Abstract

To minimise the risk of delivering a hypoxic mixture from the modern anaesthesia machine, two safeguards are perceived to be in operation: first, the ‘hypoxic guard’ and, secondly, a basal oxygen flow. The former is achieved by an interconnection between the oxygen and nitrous oxide delivery system to provide a fixed minimum ratio, the mechanism varying according to the manufacturer. The latter as ‘… an oxygen flow of 200–300 ml. min−1 maintained as an attempt to meet the requirements for minimal oxygen consumption of the patient’ with ‘minimum oxygen flow incorporated into safe anaesthesia machines’[1]. This setting was promoted as the minimum for adults first by Ohmeda then Dräger and became, effectively, a standard though none was formally created [2], and we incorporated it into our departmental comprehensive machine check [3]. The latest edition of Ward's Anaesthetic Equipment [4] considering Anti-hypoxia Devices includes details of minimum standing flow of 175–250 ml.min−1 for Ohmeda and basal flow of 200–300 ml.min−1 for M & IE. We have recently acquired new Penlon anaesthesia machines with ‘basal flow’ set at 100–150 ml.min−1, and I have discussed this issue with them who advised upon the significant engineering limitations which I understand have also led Ohmeda to re-examine the concept of providing only 60 ml.min−1 for the Aestiva 5. The purpose of ‘basal flow’ never having been agreed or standardised, does it have a value any more?
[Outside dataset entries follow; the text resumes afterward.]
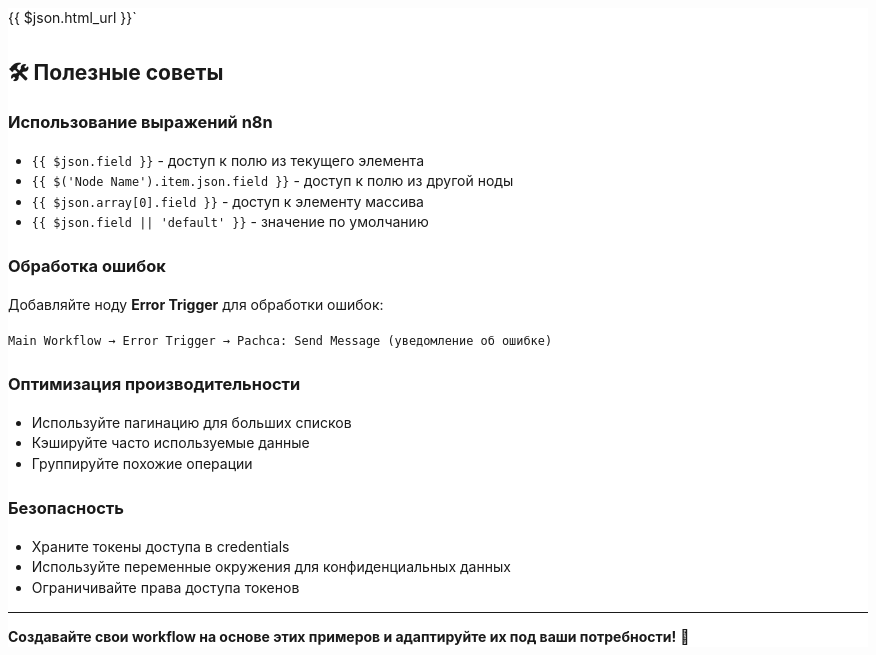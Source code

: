    {{ $json.html_url }}`

## 🛠️ Полезные советы

### Использование выражений n8n

- `{{ $json.field }}` - доступ к полю из текущего элемента
- `{{ $('Node Name').item.json.field }}` - доступ к полю из другой ноды
- `{{ $json.array[0].field }}` - доступ к элементу массива
- `{{ $json.field || 'default' }}` - значение по умолчанию

### Обработка ошибок

Добавляйте ноду **Error Trigger** для обработки ошибок:

```
Main Workflow → Error Trigger → Pachca: Send Message (уведомление об ошибке)
```

### Оптимизация производительности

- Используйте пагинацию для больших списков
- Кэшируйте часто используемые данные
- Группируйте похожие операции

### Безопасность

- Храните токены доступа в credentials
- Используйте переменные окружения для конфиденциальных данных
- Ограничивайте права доступа токенов

---

**Создавайте свои workflow на основе этих примеров и адаптируйте их под ваши потребности!** 🚀
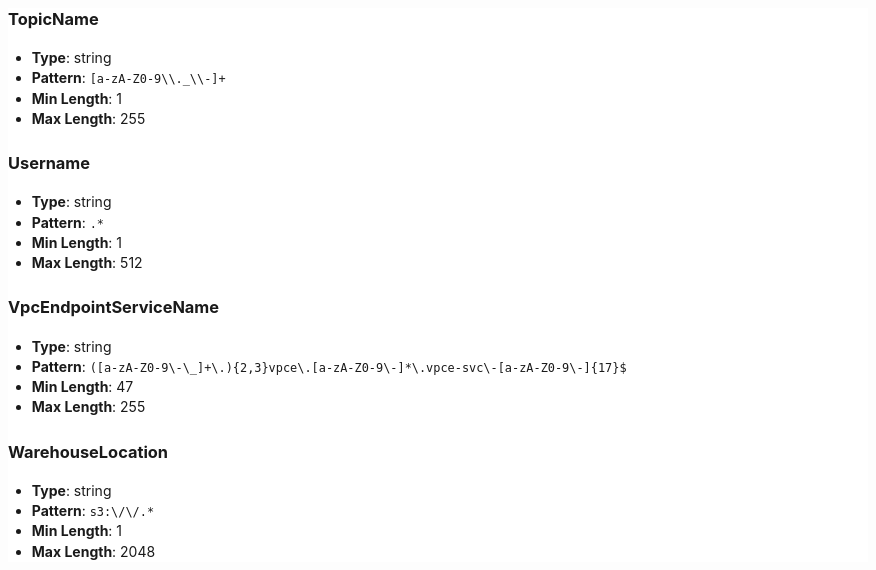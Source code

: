 ### TopicName
- **Type**: string
- **Pattern**: `[a-zA-Z0-9\\._\\-]+`
- **Min Length**: 1
- **Max Length**: 255

### Username
- **Type**: string
- **Pattern**: `.*`
- **Min Length**: 1
- **Max Length**: 512

### VpcEndpointServiceName
- **Type**: string
- **Pattern**: `([a-zA-Z0-9\-\_]+\.){2,3}vpce\.[a-zA-Z0-9\-]*\.vpce-svc\-[a-zA-Z0-9\-]{17}$`
- **Min Length**: 47
- **Max Length**: 255

### WarehouseLocation
- **Type**: string
- **Pattern**: `s3:\/\/.*`
- **Min Length**: 1
- **Max Length**: 2048

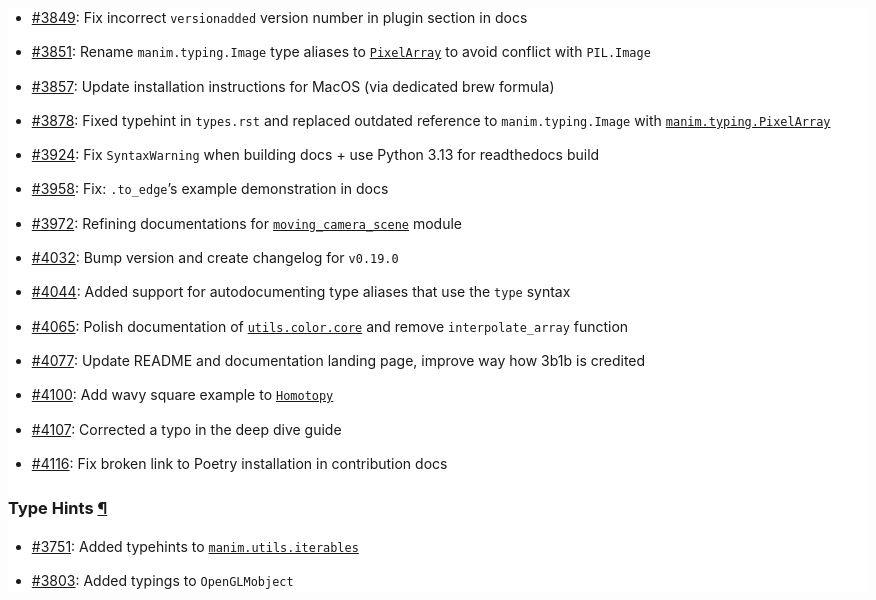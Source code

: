- [#3849](https://github.com/ManimCommunity/manim/pull/3849): Fix incorrect `versionadded` version number in plugin section in docs

- [#3851](https://github.com/ManimCommunity/manim/pull/3851): Rename `manim.typing.Image` type aliases to [`PixelArray`](https://docs.manim.community/en/stable/reference/manim.typing.html#manim.typing.PixelArray "manim.typing.PixelArray") to avoid conflict with `PIL.Image`

- [#3857](https://github.com/ManimCommunity/manim/pull/3857): Update installation instructions for MacOS (via dedicated brew formula)

- [#3878](https://github.com/ManimCommunity/manim/pull/3878): Fixed typehint in `types.rst` and replaced outdated reference to `manim.typing.Image` with [`manim.typing.PixelArray`](https://docs.manim.community/en/stable/reference/manim.typing.html#manim.typing.PixelArray "manim.typing.PixelArray")

- [#3924](https://github.com/ManimCommunity/manim/pull/3924): Fix `SyntaxWarning` when building docs + use Python 3.13 for readthedocs build

- [#3958](https://github.com/ManimCommunity/manim/pull/3958): Fix: `.to_edge`’s example demonstration in docs

- [#3972](https://github.com/ManimCommunity/manim/pull/3972): Refining documentations for [`moving_camera_scene`](https://docs.manim.community/en/stable/reference/manim.scene.moving_camera_scene.html#module-manim.scene.moving_camera_scene "manim.scene.moving_camera_scene") module

- [#4032](https://github.com/ManimCommunity/manim/pull/4032): Bump version and create changelog for `v0.19.0`

- [#4044](https://github.com/ManimCommunity/manim/pull/4044): Added support for autodocumenting type aliases that use the `type` syntax

- [#4065](https://github.com/ManimCommunity/manim/pull/4065): Polish documentation of [`utils.color.core`](https://docs.manim.community/en/stable/reference/manim.utils.color.core.html#module-manim.utils.color.core "manim.utils.color.core") and remove `interpolate_array` function

- [#4077](https://github.com/ManimCommunity/manim/pull/4077): Update README and documentation landing page, improve way how 3b1b is credited

- [#4100](https://github.com/ManimCommunity/manim/pull/4100): Add wavy square example to [`Homotopy`](https://docs.manim.community/en/stable/reference/manim.animation.movement.Homotopy.html#manim.animation.movement.Homotopy "manim.animation.movement.Homotopy")

- [#4107](https://github.com/ManimCommunity/manim/pull/4107): Corrected a typo in the deep dive guide

- [#4116](https://github.com/ManimCommunity/manim/pull/4116): Fix broken link to Poetry installation in contribution docs


### Type Hints [¶](https://docs.manim.community/en/stable/changelog/0.19.0-changelog.html\#type-hints "Link to this heading")

- [#3751](https://github.com/ManimCommunity/manim/pull/3751): Added typehints to [`manim.utils.iterables`](https://docs.manim.community/en/stable/reference/manim.utils.iterables.html#module-manim.utils.iterables "manim.utils.iterables")

- [#3803](https://github.com/ManimCommunity/manim/pull/3803): Added typings to `OpenGLMobject`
The Association of Anaesthetists' latest monitoring guidelines mandate the use of an oxygen analyser to continuously monitor the composition of the gas mixture delivered to the patient [5] and the Royal College of Anaesthetists has issued a Safety Notice on Prevention of Hypoxic gas mixtures [6] which also mandates the same. Perhaps now is the time to formally abandon the concept of ‘basal flow’ and avoid thereby the confusion created by manufacturers' varied interpretations?